TASK: Could you restate the entries below word for word and leave the images out?
═════ SUPPLIED DATA ═════
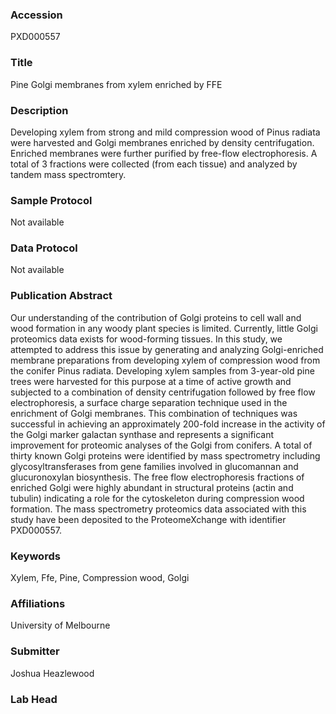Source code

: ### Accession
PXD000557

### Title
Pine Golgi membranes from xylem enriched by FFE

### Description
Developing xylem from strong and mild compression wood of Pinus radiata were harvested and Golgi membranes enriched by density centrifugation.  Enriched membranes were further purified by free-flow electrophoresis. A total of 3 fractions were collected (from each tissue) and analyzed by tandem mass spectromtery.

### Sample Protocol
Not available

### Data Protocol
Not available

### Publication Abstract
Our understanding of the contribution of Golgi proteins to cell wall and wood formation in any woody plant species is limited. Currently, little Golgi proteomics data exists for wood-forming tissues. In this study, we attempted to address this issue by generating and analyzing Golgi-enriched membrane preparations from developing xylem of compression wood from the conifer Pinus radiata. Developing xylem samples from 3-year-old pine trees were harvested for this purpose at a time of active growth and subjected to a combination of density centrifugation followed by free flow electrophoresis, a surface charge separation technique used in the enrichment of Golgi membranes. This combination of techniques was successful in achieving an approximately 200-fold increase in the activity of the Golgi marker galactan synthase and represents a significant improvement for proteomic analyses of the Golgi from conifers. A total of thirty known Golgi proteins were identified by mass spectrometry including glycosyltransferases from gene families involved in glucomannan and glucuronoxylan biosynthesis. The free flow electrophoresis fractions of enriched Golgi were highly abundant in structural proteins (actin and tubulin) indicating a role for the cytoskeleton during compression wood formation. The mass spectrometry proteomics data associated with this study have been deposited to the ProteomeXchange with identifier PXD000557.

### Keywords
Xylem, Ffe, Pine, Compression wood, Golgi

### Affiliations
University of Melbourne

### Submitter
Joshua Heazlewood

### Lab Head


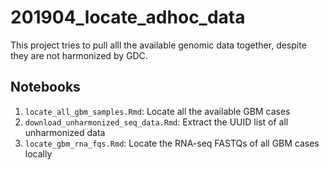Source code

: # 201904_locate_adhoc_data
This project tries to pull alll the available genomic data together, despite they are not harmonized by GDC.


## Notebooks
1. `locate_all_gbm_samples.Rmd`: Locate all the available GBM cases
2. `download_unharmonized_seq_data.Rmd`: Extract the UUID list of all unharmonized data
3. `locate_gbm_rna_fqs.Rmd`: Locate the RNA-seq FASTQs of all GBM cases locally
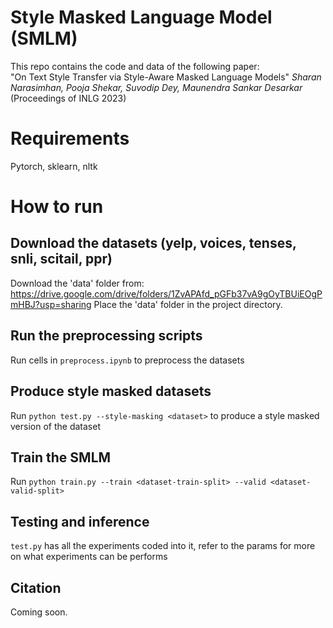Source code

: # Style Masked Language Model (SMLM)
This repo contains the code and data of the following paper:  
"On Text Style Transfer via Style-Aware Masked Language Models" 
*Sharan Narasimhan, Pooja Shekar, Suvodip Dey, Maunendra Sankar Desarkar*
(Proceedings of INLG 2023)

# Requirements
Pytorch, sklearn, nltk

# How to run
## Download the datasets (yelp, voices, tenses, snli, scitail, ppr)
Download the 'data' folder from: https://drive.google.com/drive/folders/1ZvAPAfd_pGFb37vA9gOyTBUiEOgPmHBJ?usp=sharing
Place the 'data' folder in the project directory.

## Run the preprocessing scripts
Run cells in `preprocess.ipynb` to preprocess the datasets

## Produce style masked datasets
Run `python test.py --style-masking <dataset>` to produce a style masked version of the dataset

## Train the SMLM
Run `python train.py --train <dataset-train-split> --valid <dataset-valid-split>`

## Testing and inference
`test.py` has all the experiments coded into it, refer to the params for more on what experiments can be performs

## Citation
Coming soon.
═════
ANSWER TO THIS EXERCISE:
Source code

: ### Accession
PXD000557

### Title
Pine Golgi membranes from xylem enriched by FFE

### Description
Developing xylem from strong and mild compression wood of Pinus radiata were harvested and Golgi membranes enriched by density centrifugation.  Enriched membranes were further purified by free-flow electrophoresis. A total of 3 fractions were collected (from each tissue) and analyzed by tandem mass spectromtery.

### Sample Protocol
Not available

### Data Protocol
Not available

### Publication Abstract
Our understanding of the contribution of Golgi proteins to cell wall and wood formation in any woody plant species is limited. Currently, little Golgi proteomics data exists for wood-forming tissues. In this study, we attempted to address this issue by generating and analyzing Golgi-enriched membrane preparations from developing xylem of compression wood from the conifer Pinus radiata. Developing xylem samples from 3-year-old pine trees were harvested for this purpose at a time of active growth and subjected to a combination of density centrifugation followed by free flow electrophoresis, a surface charge separation technique used in the enrichment of Golgi membranes. This combination of techniques was successful in achieving an approximately 200-fold increase in the activity of the Golgi marker galactan synthase and represents a significant improvement for proteomic analyses of the Golgi from conifers. A total of thirty known Golgi proteins were identified by mass spectrometry including glycosyltransferases from gene families involved in glucomannan and glucuronoxylan biosynthesis. The free flow electrophoresis fractions of enriched Golgi were highly abundant in structural proteins (actin and tubulin) indicating a role for the cytoskeleton during compression wood formation. The mass spectrometry proteomics data associated with this study have been deposited to the ProteomeXchange with identifier PXD000557.

### Keywords
Xylem, Ffe, Pine, Compression wood, Golgi

### Affiliations
University of Melbourne

### Submitter
Joshua Heazlewood

### Lab Head


Source code

: # 201904_locate_adhoc_data
This project tries to pull alll the available genomic data together, despite they are not harmonized by GDC.


## Notebooks
1. `locate_all_gbm_samples.Rmd`: Locate all the available GBM cases
2. `download_unharmonized_seq_data.Rmd`: Extract the UUID list of all unharmonized data
3. `locate_gbm_rna_fqs.Rmd`: Locate the RNA-seq FASTQs of all GBM cases locally
Source code

: # Style Masked Language Model (SMLM)
This repo contains the code and data of the following paper:  
"On Text Style Transfer via Style-Aware Masked Language Models" 
*Sharan Narasimhan, Pooja Shekar, Suvodip Dey, Maunendra Sankar Desarkar*
(Proceedings of INLG 2023)

# Requirements
Pytorch, sklearn, nltk

# How to run
## Download the datasets (yelp, voices, tenses, snli, scitail, ppr)
Download the 'data' folder from: https://drive.google.com/drive/folders/1ZvAPAfd_pGFb37vA9gOyTBUiEOgPmHBJ?usp=sharing
Place the 'data' folder in the project directory.

## Run the preprocessing scripts
Run cells in `preprocess.ipynb` to preprocess the datasets

## Produce style masked datasets
Run `python test.py --style-masking <dataset>` to produce a style masked version of the dataset

## Train the SMLM
Run `python train.py --train <dataset-train-split> --valid <dataset-valid-split>`

## Testing and inference
`test.py` has all the experiments coded into it, refer to the params for more on what experiments can be performs

## Citation
Coming soon.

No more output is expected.